DIRECTIONS FOR THIS TASK: Whatever appears in the records, write it out again exactly.

※

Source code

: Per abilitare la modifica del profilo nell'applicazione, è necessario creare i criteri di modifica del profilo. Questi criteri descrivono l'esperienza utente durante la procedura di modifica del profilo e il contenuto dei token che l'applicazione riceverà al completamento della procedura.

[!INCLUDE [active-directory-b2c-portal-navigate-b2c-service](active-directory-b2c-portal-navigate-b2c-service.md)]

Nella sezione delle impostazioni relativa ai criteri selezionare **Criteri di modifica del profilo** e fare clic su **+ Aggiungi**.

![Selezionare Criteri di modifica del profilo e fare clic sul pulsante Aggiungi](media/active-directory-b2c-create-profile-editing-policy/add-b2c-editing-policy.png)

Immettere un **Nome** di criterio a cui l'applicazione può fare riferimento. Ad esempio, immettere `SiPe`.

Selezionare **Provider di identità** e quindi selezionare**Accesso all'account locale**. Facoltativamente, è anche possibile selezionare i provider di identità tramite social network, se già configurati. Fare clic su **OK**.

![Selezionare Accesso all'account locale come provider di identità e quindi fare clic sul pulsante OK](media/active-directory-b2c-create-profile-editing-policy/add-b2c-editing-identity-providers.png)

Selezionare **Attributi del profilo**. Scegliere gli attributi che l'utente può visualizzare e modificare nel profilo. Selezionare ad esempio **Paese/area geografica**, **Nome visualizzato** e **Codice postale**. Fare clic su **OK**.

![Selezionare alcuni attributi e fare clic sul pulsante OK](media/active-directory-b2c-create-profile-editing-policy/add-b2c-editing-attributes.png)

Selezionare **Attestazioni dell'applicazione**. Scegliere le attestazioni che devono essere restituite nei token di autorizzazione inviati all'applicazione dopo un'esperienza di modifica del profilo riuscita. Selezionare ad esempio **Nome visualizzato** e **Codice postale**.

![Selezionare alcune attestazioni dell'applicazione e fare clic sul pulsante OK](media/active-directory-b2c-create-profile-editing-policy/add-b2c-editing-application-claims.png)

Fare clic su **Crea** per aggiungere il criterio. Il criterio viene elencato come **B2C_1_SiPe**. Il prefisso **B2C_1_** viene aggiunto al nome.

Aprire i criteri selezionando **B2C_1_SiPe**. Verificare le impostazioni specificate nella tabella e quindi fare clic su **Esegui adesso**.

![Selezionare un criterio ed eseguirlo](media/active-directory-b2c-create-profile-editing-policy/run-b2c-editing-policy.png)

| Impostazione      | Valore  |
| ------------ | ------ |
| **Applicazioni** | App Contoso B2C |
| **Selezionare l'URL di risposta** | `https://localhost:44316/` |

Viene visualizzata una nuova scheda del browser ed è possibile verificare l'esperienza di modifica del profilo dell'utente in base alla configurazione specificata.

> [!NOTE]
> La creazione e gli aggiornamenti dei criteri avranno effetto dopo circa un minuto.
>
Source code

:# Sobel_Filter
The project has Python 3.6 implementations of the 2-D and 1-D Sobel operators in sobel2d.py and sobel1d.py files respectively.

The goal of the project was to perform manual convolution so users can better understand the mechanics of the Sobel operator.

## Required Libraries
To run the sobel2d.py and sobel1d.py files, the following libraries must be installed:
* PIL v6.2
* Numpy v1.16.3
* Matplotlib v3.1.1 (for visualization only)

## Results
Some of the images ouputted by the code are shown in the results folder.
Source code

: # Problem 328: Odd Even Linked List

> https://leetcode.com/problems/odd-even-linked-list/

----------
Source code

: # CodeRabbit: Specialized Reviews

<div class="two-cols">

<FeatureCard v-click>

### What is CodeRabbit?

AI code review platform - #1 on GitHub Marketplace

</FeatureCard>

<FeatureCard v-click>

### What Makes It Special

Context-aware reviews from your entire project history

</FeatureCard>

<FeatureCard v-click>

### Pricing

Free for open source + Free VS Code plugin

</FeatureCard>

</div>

※

SOLUTION BELOW:
Source code

: Per abilitare la modifica del profilo nell'applicazione, è necessario creare i criteri di modifica del profilo. Questi criteri descrivono l'esperienza utente durante la procedura di modifica del profilo e il contenuto dei token che l'applicazione riceverà al completamento della procedura.

[!INCLUDE [active-directory-b2c-portal-navigate-b2c-service](active-directory-b2c-portal-navigate-b2c-service.md)]

Nella sezione delle impostazioni relativa ai criteri selezionare **Criteri di modifica del profilo** e fare clic su **+ Aggiungi**.

![Selezionare Criteri di modifica del profilo e fare clic sul pulsante Aggiungi](media/active-directory-b2c-create-profile-editing-policy/add-b2c-editing-policy.png)

Immettere un **Nome** di criterio a cui l'applicazione può fare riferimento. Ad esempio, immettere `SiPe`.

Selezionare **Provider di identità** e quindi selezionare**Accesso all'account locale**. Facoltativamente, è anche possibile selezionare i provider di identità tramite social network, se già configurati. Fare clic su **OK**.

![Selezionare Accesso all'account locale come provider di identità e quindi fare clic sul pulsante OK](media/active-directory-b2c-create-profile-editing-policy/add-b2c-editing-identity-providers.png)

Selezionare **Attributi del profilo**. Scegliere gli attributi che l'utente può visualizzare e modificare nel profilo. Selezionare ad esempio **Paese/area geografica**, **Nome visualizzato** e **Codice postale**. Fare clic su **OK**.

![Selezionare alcuni attributi e fare clic sul pulsante OK](media/active-directory-b2c-create-profile-editing-policy/add-b2c-editing-attributes.png)

Selezionare **Attestazioni dell'applicazione**. Scegliere le attestazioni che devono essere restituite nei token di autorizzazione inviati all'applicazione dopo un'esperienza di modifica del profilo riuscita. Selezionare ad esempio **Nome visualizzato** e **Codice postale**.

![Selezionare alcune attestazioni dell'applicazione e fare clic sul pulsante OK](media/active-directory-b2c-create-profile-editing-policy/add-b2c-editing-application-claims.png)

Fare clic su **Crea** per aggiungere il criterio. Il criterio viene elencato come **B2C_1_SiPe**. Il prefisso **B2C_1_** viene aggiunto al nome.

Aprire i criteri selezionando **B2C_1_SiPe**. Verificare le impostazioni specificate nella tabella e quindi fare clic su **Esegui adesso**.

![Selezionare un criterio ed eseguirlo](media/active-directory-b2c-create-profile-editing-policy/run-b2c-editing-policy.png)

| Impostazione      | Valore  |
| ------------ | ------ |
| **Applicazioni** | App Contoso B2C |
| **Selezionare l'URL di risposta** | `https://localhost:44316/` |

Viene visualizzata una nuova scheda del browser ed è possibile verificare l'esperienza di modifica del profilo dell'utente in base alla configurazione specificata.

> [!NOTE]
> La creazione e gli aggiornamenti dei criteri avranno effetto dopo circa un minuto.
>
Source code

:# Sobel_Filter
The project has Python 3.6 implementations of the 2-D and 1-D Sobel operators in sobel2d.py and sobel1d.py files respectively.

The goal of the project was to perform manual convolution so users can better understand the mechanics of the Sobel operator.

## Required Libraries
To run the sobel2d.py and sobel1d.py files, the following libraries must be installed:
* PIL v6.2
* Numpy v1.16.3
* Matplotlib v3.1.1 (for visualization only)

## Results
Some of the images ouputted by the code are shown in the results folder.
Source code

: # Problem 328: Odd Even Linked List

> https://leetcode.com/problems/odd-even-linked-list/

----------
Source code

: # CodeRabbit: Specialized Reviews

<div class="two-cols">

<FeatureCard v-click>

### What is CodeRabbit?

AI code review platform - #1 on GitHub Marketplace

</FeatureCard>

<FeatureCard v-click>

### What Makes It Special

Context-aware reviews from your entire project history

</FeatureCard>

<FeatureCard v-click>

### Pricing

Free for open source + Free VS Code plugin

</FeatureCard>

</div>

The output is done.